Dalgo feature update – a fresh UI for data transformation

Mar 2024

Our Dalgo team has been working very hard for the past few weeks and we are excited to announce a new user interface (UI) that allows people to build their data pipelines by just clicking a few buttons. This UI will help you do various transformations on your data, build production ready tables for visualization and save valuable time & effort from writing sql queries. If you are interested in trying this feature please reach out to us at support@dalgo.in , we are looking for beta users to test this out & provide their feedback. Below is the sneak peek of how the feature looks like.

Motivation

Based on our conversations with NGOs during the previous sprints & in our consulting engagements, we found that most Monitoring & Evaluation teams (MnE) in NGOs working with data do not have the necessary SQL or GitHub skills required to set up their pipelines independently on Dalgo. In addition to this, data transformation requirement(s) for an NGO keep evolving which makes them dependent on us (or the organization they are consulting with) for support. We want the NGOs to be able to use the Dalgo platform with little or no dependency and hence the idea of having a UI for transformation started gaining traction in our team. Over the course of next few weeks, (i.e. month of December & January), the product team had come up with a feature specification which was reviewed & finalized during our Goa (end of January) sprint.

Target users

The feature aims to target the members of the MnE (Monitoring & Evaluation) team of an NGO that might have very little SQL or some basic SQL skills. With that being said, the user must have a sound understanding of how data should be transformed to reach the desired output. For example, if I have a table with two columns NGO & SPOC (single point of contact). Lets say, I want to figure out how many NGOs are being handled by each SPOC, I would need to aggregate the table against the column SPOC and count the distinct names of NGO.

Another set of users that the feature does not necessarily target are people having advanced SQL skills. We found that they would prefer writing sql queries rather than using a UI to do it. Although i believe, this feature could reduce their development time significantly.

Usability

The feature offers a workflow window where a user is directed from the transform section in their Dalgo accounts.
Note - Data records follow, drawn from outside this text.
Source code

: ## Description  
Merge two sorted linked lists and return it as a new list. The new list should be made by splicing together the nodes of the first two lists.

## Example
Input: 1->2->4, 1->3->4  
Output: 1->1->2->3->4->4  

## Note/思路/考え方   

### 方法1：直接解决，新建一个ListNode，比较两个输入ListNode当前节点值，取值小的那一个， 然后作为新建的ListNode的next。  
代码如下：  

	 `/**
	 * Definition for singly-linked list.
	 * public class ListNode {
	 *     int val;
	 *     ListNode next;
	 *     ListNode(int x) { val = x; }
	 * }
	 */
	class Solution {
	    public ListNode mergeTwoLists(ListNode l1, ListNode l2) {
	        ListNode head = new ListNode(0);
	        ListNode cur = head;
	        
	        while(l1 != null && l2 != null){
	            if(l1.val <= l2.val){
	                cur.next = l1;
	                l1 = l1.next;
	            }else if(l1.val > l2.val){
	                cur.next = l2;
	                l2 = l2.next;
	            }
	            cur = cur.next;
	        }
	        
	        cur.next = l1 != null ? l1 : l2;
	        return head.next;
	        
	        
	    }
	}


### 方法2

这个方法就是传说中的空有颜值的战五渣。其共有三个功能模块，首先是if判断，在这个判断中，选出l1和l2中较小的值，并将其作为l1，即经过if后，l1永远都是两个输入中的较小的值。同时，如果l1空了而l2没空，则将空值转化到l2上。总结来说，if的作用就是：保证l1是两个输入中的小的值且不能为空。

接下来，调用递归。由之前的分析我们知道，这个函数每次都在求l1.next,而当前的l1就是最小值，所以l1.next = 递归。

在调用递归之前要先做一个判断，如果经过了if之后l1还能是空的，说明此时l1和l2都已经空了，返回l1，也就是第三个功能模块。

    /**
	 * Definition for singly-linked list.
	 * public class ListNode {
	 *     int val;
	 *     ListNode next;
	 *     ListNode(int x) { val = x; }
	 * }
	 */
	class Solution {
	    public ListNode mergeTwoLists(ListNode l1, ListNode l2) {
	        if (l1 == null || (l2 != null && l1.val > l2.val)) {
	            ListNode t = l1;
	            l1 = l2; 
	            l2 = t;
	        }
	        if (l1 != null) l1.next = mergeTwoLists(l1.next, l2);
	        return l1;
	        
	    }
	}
The workflow window is divided into three sections.

The main canvas where users can see and build their pipeline.
The left side section shows all tables under their respective schemas fetched from the warehouse
The panel at the bottom has a preview window to look at the data inside any table. It also has a logs tab that will show the status of a pipeline in progress.

Currently, the feature supports 14 SQL transformation functions that one can use to build their pipeline. Users can also chain functions on top of another as shown below. To terminate the chain and Create a Table, all one needs to do is press that button on the right side panel. This will run the pipeline and show logs in the LOGS tab below.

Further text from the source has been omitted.